#### TASK TO CARRY OUT:
A verbatim transcript of the data that follows, free of images, is the expected result.
......
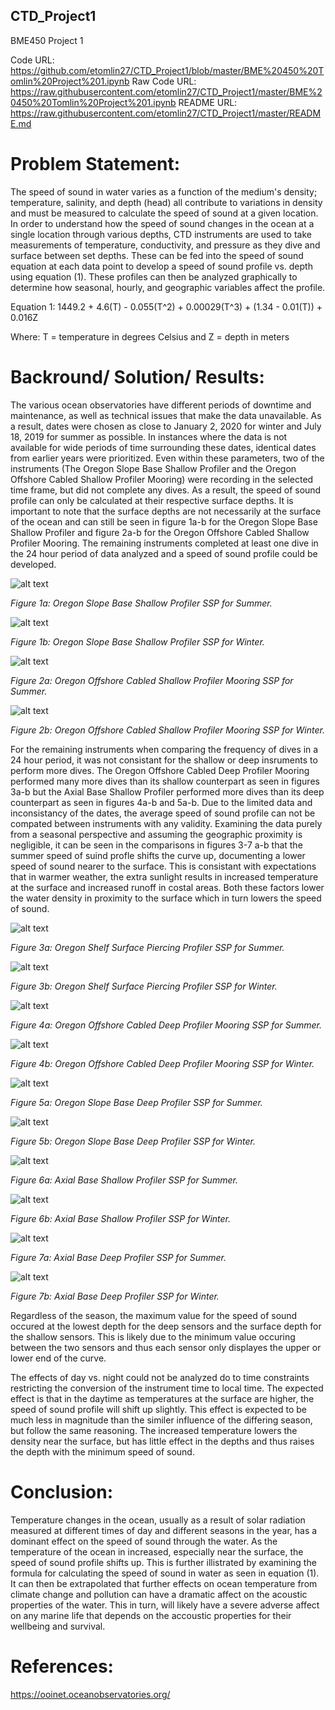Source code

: ## CTD_Project1
BME450 Project 1

Code URL: https://github.com/etomlin27/CTD_Project1/blob/master/BME%20450%20Tomlin%20Project%201.ipynb
Raw Code URL: https://raw.githubusercontent.com/etomlin27/CTD_Project1/master/BME%20450%20Tomlin%20Project%201.ipynb
README URL: https://raw.githubusercontent.com/etomlin27/CTD_Project1/master/README.md

# Problem Statement:

The speed of sound in water varies as a function of the medium's density; temperature, salinity, and depth (head) all contribute to variations in density and must be measured to calculate the speed of sound at a given location. In order to understand how the speed of sound changes in the ocean at a single location through various depths, CTD instruments are used to take measurements of temperature, conductivity, and pressure as they dive and surface between set depths. These can be fed into the speed of sound equation at each data point to develop a speed of sound profile vs. depth using equation (1). These profiles can then be analyzed graphically to determine how seasonal, hourly, and geographic variables affect the profile.

Equation 1:     1449.2 + 4.6(T) - 0.055(T^2) + 0.00029(T^3) + (1.34 - 0.01(T)) + 0.016Z

Where: T = temperature in degrees Celsius and Z = depth in meters
  
# Backround/ Solution/ Results:

The various ocean observatories have different periods of downtime and maintenance, as well as technical issues that make the data unavailable. As a result, dates were chosen as close to January 2, 2020 for winter and July 18, 2019 for summer as possible. In instances where the data is not available for wide periods of time surrounding these dates, identical dates from earlier years were prioritized. Even within these parameters, two of the instruments (The Oregon Slope Base Shallow Profiler and the Oregon Offshore Cabled Shallow Profiler Mooring) were recording in the selected time frame, but did not complete any dives. As a result, the speed of sound profile can only be calculated at their respective surface depths. It is important to note that the surface depths are not necessarily at the surface of the ocean and can still be seen in figure 1a-b for the Oregon Slope Base Shallow Profiler and figure 2a-b for the Oregon Offshore Cabled Shallow Profiler Mooring. The remaining instruments completed at least one dive in the 24 hour period of data analyzed and a speed of sound profile could be developed.

![alt text](https://github.com/etomlin27/CTD_Project1/blob/master/Figure3.png)

*Figure 1a: Oregon Slope Base Shallow Profiler SSP for Summer.*

![alt text](https://github.com/etomlin27/CTD_Project1/blob/master/Figure4.png)

*Figure 1b: Oregon Slope Base Shallow Profiler SSP for Winter.*

![alt text](https://github.com/etomlin27/CTD_Project1/blob/master/Figure7.png)

*Figure 2a: Oregon Offshore Cabled Shallow Profiler Mooring SSP for Summer.*

![alt text](https://github.com/etomlin27/CTD_Project1/blob/master/Figure8.png)

*Figure 2b: Oregon Offshore Cabled Shallow Profiler Mooring SSP for Winter.*

For the remaining instruments when comparing the frequency of dives in a 24 hour period, it was not consistant for the shallow or deep insruments to perform more dives. The Oregon Offshore Cabled Deep Profiler Mooring performed many more dives than its shallow counterpart as seen in figures 3a-b but the Axial Base Shallow Profiler performed more dives than its deep counterpart as seen in figures 4a-b and 5a-b. Due to the limited data and inconsistancy of the dates, the average speed of sound profile can not be compated between instruments with any validity. Examining the data purely from a seasonal perspective and assuming the geographic proximity is negligible, it can be seen in the comparisons in figures 3-7 a-b that the summer speed of suind profle shifts the curve up, documenting a lower speed of sound nearer to the surface. This is consistant with expectations that in warmer weather, the extra sunlight results in increased temperature at the surface and increased runoff in costal areas. Both these factors lower the water density in proximity to the surface which in turn lowers the speed of sound.

![alt text](https://github.com/etomlin27/CTD_Project1/blob/master/Figure1.png)

*Figure 3a: Oregon Shelf Surface Piercing Profiler SSP for Summer.*

![alt text](https://github.com/etomlin27/CTD_Project1/blob/master/Figure2.png)

*Figure 3b: Oregon Shelf Surface Piercing Profiler SSP for Winter.*

![alt text](https://github.com/etomlin27/CTD_Project1/blob/master/Figure5.png)

*Figure 4a: Oregon Offshore Cabled Deep Profiler Mooring SSP for Summer.*

![alt text](https://github.com/etomlin27/CTD_Project1/blob/master/Figure6.png)

*Figure 4b: Oregon Offshore Cabled Deep Profiler Mooring SSP for Winter.*

![alt text](https://github.com/etomlin27/CTD_Project1/blob/master/Figure9.png)

*Figure 5a: Oregon Slope Base Deep Profiler SSP for Summer.*

![alt text](https://github.com/etomlin27/CTD_Project1/blob/master/Figure10.png)

*Figure 5b: Oregon Slope Base Deep Profiler SSP for Winter.*

![alt text](https://github.com/etomlin27/CTD_Project1/blob/master/Figure11.png)

*Figure 6a: Axial Base Shallow Profiler SSP for Summer.*

![alt text](https://github.com/etomlin27/CTD_Project1/blob/master/Figure12.png)

*Figure 6b: Axial Base Shallow Profiler SSP for Winter.*

![alt text](https://github.com/etomlin27/CTD_Project1/blob/master/Figure13.png)

*Figure 7a: Axial Base Deep Profiler SSP for Summer.*

![alt text](https://github.com/etomlin27/CTD_Project1/blob/master/Figure14.png)

*Figure 7b: Axial Base Deep Profiler SSP for Winter.*

Regardless of the season, the maximum value for the speed of sound occured at the lowest depth for the deep sensors and the surface depth for the shallow sensors. This is likely due to the minimum value occuring between the two sensors and thus each sensor only displayes the upper or lower end of the curve. 

The effects of day vs. night could not be analyzed do to time constraints restricting the conversion of the instrument time to local time. The expected effect is that in the daytime as temperatures at the surface are higher, the speed of sound profile will shift up slightly. This effect is expected to be much less in magnitude than the similer influence of the differing season, but follow the same reasoning. The increased temperature lowers the density near the surface, but has little effect in the depths and thus raises the depth with the minimum speed of sound.


# Conclusion:

Temperature changes in the ocean, usually as a result of solar radiation measured at different times of day and different seasons in the year, has a dominant effect on the speed of sound through the water. As the temperature of the ocean in increased, especially near the surface, the speed of sound profile shifts up. This is further illistrated by examining the formula for calculating the speed of sound in water as seen in equation (1). It can then be extrapolated that further effects on ocean temperature from climate change and pollution can have a dramatic affect on the acoustic properties of the water. This in turn, will likely have a severe adverse affect on any marine life that depends on the accoustic properties for their wellbeing and survival.

# References:

https://ooinet.oceanobservatories.org/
......
#### RESULT FOR THIS EXERCISE:
Source code

: ## CTD_Project1
BME450 Project 1

Code URL: https://github.com/etomlin27/CTD_Project1/blob/master/BME%20450%20Tomlin%20Project%201.ipynb
Raw Code URL: https://raw.githubusercontent.com/etomlin27/CTD_Project1/master/BME%20450%20Tomlin%20Project%201.ipynb
README URL: https://raw.githubusercontent.com/etomlin27/CTD_Project1/master/README.md

# Problem Statement:

The speed of sound in water varies as a function of the medium's density; temperature, salinity, and depth (head) all contribute to variations in density and must be measured to calculate the speed of sound at a given location. In order to understand how the speed of sound changes in the ocean at a single location through various depths, CTD instruments are used to take measurements of temperature, conductivity, and pressure as they dive and surface between set depths. These can be fed into the speed of sound equation at each data point to develop a speed of sound profile vs. depth using equation (1). These profiles can then be analyzed graphically to determine how seasonal, hourly, and geographic variables affect the profile.

Equation 1:     1449.2 + 4.6(T) - 0.055(T^2) + 0.00029(T^3) + (1.34 - 0.01(T)) + 0.016Z

Where: T = temperature in degrees Celsius and Z = depth in meters
  
# Backround/ Solution/ Results:

The various ocean observatories have different periods of downtime and maintenance, as well as technical issues that make the data unavailable. As a result, dates were chosen as close to January 2, 2020 for winter and July 18, 2019 for summer as possible. In instances where the data is not available for wide periods of time surrounding these dates, identical dates from earlier years were prioritized. Even within these parameters, two of the instruments (The Oregon Slope Base Shallow Profiler and the Oregon Offshore Cabled Shallow Profiler Mooring) were recording in the selected time frame, but did not complete any dives. As a result, the speed of sound profile can only be calculated at their respective surface depths. It is important to note that the surface depths are not necessarily at the surface of the ocean and can still be seen in figure 1a-b for the Oregon Slope Base Shallow Profiler and figure 2a-b for the Oregon Offshore Cabled Shallow Profiler Mooring. The remaining instruments completed at least one dive in the 24 hour period of data analyzed and a speed of sound profile could be developed.

![alt text](https://github.com/etomlin27/CTD_Project1/blob/master/Figure3.png)

*Figure 1a: Oregon Slope Base Shallow Profiler SSP for Summer.*

![alt text](https://github.com/etomlin27/CTD_Project1/blob/master/Figure4.png)

*Figure 1b: Oregon Slope Base Shallow Profiler SSP for Winter.*

![alt text](https://github.com/etomlin27/CTD_Project1/blob/master/Figure7.png)

*Figure 2a: Oregon Offshore Cabled Shallow Profiler Mooring SSP for Summer.*

![alt text](https://github.com/etomlin27/CTD_Project1/blob/master/Figure8.png)

*Figure 2b: Oregon Offshore Cabled Shallow Profiler Mooring SSP for Winter.*

For the remaining instruments when comparing the frequency of dives in a 24 hour period, it was not consistant for the shallow or deep insruments to perform more dives. The Oregon Offshore Cabled Deep Profiler Mooring performed many more dives than its shallow counterpart as seen in figures 3a-b but the Axial Base Shallow Profiler performed more dives than its deep counterpart as seen in figures 4a-b and 5a-b. Due to the limited data and inconsistancy of the dates, the average speed of sound profile can not be compated between instruments with any validity. Examining the data purely from a seasonal perspective and assuming the geographic proximity is negligible, it can be seen in the comparisons in figures 3-7 a-b that the summer speed of suind profle shifts the curve up, documenting a lower speed of sound nearer to the surface. This is consistant with expectations that in warmer weather, the extra sunlight results in increased temperature at the surface and increased runoff in costal areas. Both these factors lower the water density in proximity to the surface which in turn lowers the speed of sound.

![alt text](https://github.com/etomlin27/CTD_Project1/blob/master/Figure1.png)

*Figure 3a: Oregon Shelf Surface Piercing Profiler SSP for Summer.*

![alt text](https://github.com/etomlin27/CTD_Project1/blob/master/Figure2.png)

*Figure 3b: Oregon Shelf Surface Piercing Profiler SSP for Winter.*

![alt text](https://github.com/etomlin27/CTD_Project1/blob/master/Figure5.png)

*Figure 4a: Oregon Offshore Cabled Deep Profiler Mooring SSP for Summer.*

![alt text](https://github.com/etomlin27/CTD_Project1/blob/master/Figure6.png)

*Figure 4b: Oregon Offshore Cabled Deep Profiler Mooring SSP for Winter.*

![alt text](https://github.com/etomlin27/CTD_Project1/blob/master/Figure9.png)

*Figure 5a: Oregon Slope Base Deep Profiler SSP for Summer.*

![alt text](https://github.com/etomlin27/CTD_Project1/blob/master/Figure10.png)

*Figure 5b: Oregon Slope Base Deep Profiler SSP for Winter.*

![alt text](https://github.com/etomlin27/CTD_Project1/blob/master/Figure11.png)

*Figure 6a: Axial Base Shallow Profiler SSP for Summer.*

![alt text](https://github.com/etomlin27/CTD_Project1/blob/master/Figure12.png)

*Figure 6b: Axial Base Shallow Profiler SSP for Winter.*

![alt text](https://github.com/etomlin27/CTD_Project1/blob/master/Figure13.png)

*Figure 7a: Axial Base Deep Profiler SSP for Summer.*

![alt text](https://github.com/etomlin27/CTD_Project1/blob/master/Figure14.png)

*Figure 7b: Axial Base Deep Profiler SSP for Winter.*

Regardless of the season, the maximum value for the speed of sound occured at the lowest depth for the deep sensors and the surface depth for the shallow sensors. This is likely due to the minimum value occuring between the two sensors and thus each sensor only displayes the upper or lower end of the curve. 

The effects of day vs. night could not be analyzed do to time constraints restricting the conversion of the instrument time to local time. The expected effect is that in the daytime as temperatures at the surface are higher, the speed of sound profile will shift up slightly. This effect is expected to be much less in magnitude than the similer influence of the differing season, but follow the same reasoning. The increased temperature lowers the density near the surface, but has little effect in the depths and thus raises the depth with the minimum speed of sound.


# Conclusion:

Temperature changes in the ocean, usually as a result of solar radiation measured at different times of day and different seasons in the year, has a dominant effect on the speed of sound through the water. As the temperature of the ocean in increased, especially near the surface, the speed of sound profile shifts up. This is further illistrated by examining the formula for calculating the speed of sound in water as seen in equation (1). It can then be extrapolated that further effects on ocean temperature from climate change and pollution can have a dramatic affect on the acoustic properties of the water. This in turn, will likely have a severe adverse affect on any marine life that depends on the accoustic properties for their wellbeing and survival.

# References:

https://ooinet.oceanobservatories.org/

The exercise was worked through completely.